I wanted to scan different types of documents and keep it in a network folder. M-Files will scan and perform ocr before importing it into M-Files.

Then, i would like to have all the metadata populated automatically so that the user will not have to check all the document again one by one.

For auto classification, we can achieve this by using M-Files Discovery. However, i am not sure on the auto metadata part.

The information extractor only suggest us the metadata but we need it to be automatically created.

I can only think of 1 option which is OCR source value configuration but this will only work if you are scanning same type of document with same layout. In this case, it will be different document, different layout and not sure whether we can retrieve the content as the metadata.

  • M-Files Discovery can add metadata automatically using Information Extractor and Smart Metadata starting from the August '21 release.

    Whether or not this will work in your case really depends on what kind of information you need to extract from the documents: for instance, is it always in a well-defined pattern that can be configured with a regular expression and so on. If it is more line item type data (from an invoice, for instance) then these intelligent services won't be able to help and you will probably need to look into third-party capture solutions with more advanced extraction options.

  • Hi Joonas, 

    Really appreciate your response. Just wanted to make sure both of us are on the same page, let me just give you a brief flow.

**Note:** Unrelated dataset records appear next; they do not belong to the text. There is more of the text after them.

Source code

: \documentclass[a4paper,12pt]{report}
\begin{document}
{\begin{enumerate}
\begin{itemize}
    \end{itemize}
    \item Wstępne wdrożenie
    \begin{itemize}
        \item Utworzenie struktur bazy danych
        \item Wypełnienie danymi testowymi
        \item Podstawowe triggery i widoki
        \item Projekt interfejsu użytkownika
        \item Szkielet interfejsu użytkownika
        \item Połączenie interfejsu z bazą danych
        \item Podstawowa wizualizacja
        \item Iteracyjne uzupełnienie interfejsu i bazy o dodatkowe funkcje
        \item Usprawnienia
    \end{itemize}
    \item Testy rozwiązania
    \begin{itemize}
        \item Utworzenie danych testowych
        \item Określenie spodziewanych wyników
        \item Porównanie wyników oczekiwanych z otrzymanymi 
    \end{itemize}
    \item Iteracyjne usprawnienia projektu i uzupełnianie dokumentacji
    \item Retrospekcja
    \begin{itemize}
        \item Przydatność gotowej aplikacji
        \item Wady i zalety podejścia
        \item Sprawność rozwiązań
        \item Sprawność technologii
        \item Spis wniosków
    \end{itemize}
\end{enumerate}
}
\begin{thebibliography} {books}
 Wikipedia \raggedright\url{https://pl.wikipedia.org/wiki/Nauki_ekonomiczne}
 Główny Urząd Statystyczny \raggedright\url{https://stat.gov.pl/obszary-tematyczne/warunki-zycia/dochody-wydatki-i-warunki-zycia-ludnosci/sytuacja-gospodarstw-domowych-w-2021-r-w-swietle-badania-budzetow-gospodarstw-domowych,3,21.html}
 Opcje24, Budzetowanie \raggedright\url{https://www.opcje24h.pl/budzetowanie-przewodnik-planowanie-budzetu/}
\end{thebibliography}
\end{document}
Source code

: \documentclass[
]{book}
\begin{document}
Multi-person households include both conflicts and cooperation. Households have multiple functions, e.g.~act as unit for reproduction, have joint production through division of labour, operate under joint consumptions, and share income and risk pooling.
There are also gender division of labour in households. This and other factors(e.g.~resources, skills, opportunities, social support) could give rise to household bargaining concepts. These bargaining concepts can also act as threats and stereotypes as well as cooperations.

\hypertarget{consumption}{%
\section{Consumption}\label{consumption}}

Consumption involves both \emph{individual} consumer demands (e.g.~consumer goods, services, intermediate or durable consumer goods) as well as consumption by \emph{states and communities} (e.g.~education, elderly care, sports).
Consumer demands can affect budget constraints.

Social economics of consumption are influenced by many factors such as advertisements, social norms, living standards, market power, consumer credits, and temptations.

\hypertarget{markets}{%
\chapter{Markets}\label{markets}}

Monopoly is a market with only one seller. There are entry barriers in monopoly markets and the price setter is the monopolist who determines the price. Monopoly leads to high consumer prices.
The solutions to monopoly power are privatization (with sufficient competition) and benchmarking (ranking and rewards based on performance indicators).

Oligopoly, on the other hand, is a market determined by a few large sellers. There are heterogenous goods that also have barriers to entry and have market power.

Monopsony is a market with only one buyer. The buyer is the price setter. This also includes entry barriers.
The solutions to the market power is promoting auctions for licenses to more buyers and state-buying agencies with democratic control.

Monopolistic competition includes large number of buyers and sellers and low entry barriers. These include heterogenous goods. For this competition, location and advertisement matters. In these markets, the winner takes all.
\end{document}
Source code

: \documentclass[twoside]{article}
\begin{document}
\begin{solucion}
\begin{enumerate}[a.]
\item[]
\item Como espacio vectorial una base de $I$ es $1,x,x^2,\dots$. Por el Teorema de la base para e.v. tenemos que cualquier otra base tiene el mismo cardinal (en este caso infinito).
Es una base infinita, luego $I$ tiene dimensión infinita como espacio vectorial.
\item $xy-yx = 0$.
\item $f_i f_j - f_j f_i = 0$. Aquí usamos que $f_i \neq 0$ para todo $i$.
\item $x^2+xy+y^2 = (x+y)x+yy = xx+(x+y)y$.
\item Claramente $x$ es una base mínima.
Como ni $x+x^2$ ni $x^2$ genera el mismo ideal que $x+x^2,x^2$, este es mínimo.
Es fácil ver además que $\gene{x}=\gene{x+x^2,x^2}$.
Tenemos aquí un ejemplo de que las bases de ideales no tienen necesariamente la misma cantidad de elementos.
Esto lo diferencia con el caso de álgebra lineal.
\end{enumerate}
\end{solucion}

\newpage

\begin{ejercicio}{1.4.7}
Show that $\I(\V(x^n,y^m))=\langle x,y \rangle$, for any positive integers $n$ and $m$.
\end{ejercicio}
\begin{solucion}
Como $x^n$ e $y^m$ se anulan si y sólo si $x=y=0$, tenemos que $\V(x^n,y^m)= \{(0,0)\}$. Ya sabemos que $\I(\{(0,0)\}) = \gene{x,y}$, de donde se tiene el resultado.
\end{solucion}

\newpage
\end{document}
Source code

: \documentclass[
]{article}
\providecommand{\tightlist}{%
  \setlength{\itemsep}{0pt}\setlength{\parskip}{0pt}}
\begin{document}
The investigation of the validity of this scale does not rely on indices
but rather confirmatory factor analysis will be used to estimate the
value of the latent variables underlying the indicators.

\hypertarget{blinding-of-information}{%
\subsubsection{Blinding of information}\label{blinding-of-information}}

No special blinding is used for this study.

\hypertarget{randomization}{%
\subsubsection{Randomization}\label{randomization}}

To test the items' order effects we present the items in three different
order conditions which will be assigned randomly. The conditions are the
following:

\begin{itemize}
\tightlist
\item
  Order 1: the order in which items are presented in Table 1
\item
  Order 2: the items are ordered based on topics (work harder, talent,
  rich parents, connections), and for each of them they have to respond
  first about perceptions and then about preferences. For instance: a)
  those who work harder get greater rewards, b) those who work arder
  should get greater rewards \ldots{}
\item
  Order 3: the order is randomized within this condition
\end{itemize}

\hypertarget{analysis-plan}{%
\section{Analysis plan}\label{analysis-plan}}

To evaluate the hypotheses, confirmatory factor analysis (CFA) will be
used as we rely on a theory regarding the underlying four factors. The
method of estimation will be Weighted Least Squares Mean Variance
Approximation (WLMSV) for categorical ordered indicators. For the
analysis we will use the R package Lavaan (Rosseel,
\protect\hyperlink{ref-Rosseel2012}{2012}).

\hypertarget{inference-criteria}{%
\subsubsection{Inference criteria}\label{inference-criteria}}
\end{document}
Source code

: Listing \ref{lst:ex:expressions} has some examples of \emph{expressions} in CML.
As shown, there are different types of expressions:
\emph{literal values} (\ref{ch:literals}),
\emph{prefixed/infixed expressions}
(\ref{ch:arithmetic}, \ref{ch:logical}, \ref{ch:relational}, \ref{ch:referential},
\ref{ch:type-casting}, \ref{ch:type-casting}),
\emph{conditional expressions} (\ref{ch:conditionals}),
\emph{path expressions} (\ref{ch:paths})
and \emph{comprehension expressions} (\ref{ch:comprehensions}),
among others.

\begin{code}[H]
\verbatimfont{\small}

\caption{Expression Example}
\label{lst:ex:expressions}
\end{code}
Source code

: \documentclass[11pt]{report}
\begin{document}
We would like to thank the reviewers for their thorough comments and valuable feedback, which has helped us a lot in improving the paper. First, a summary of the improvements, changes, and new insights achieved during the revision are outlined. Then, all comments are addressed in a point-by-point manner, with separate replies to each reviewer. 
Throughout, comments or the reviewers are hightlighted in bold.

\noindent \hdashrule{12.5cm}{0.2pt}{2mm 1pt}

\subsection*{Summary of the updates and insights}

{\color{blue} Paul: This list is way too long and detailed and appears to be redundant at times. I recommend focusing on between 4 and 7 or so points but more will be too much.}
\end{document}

    Normally, this is what we do.

    The user adds a document to M-Files -> The document is analyzed for metadata suggestions - > Metadata suggestions are generated - > The user tags the document with Metadata -> The document is added to the vault

    I wanted to removes these extra 2 steps so that it will be something like this:

    The user adds a document to M-Files -> The document is analyzed for metadata suggestions - > The document is added to the vault automatically with metadata suggestion.

    So from the end user perspective, they don't have to do anything (e.g choose the suggestion). The file could be automatically imported from external file sources (e.g: scanned file folder) and M-Files will automatically choose the best metadata for these files without the user having to choose the suggestion. It will be transparent to the user.

  • Yes, M-Files Discovery works in the background and can apply metadata automatically to documents both in the vault and in connected external repositories (in case you have for instance Network Folder Connector configured to access files on a network share). This background operation works at its own pace so the metadata is not applied immediately as the user saves the document to the vault but at some point as Discovery works through the vault content.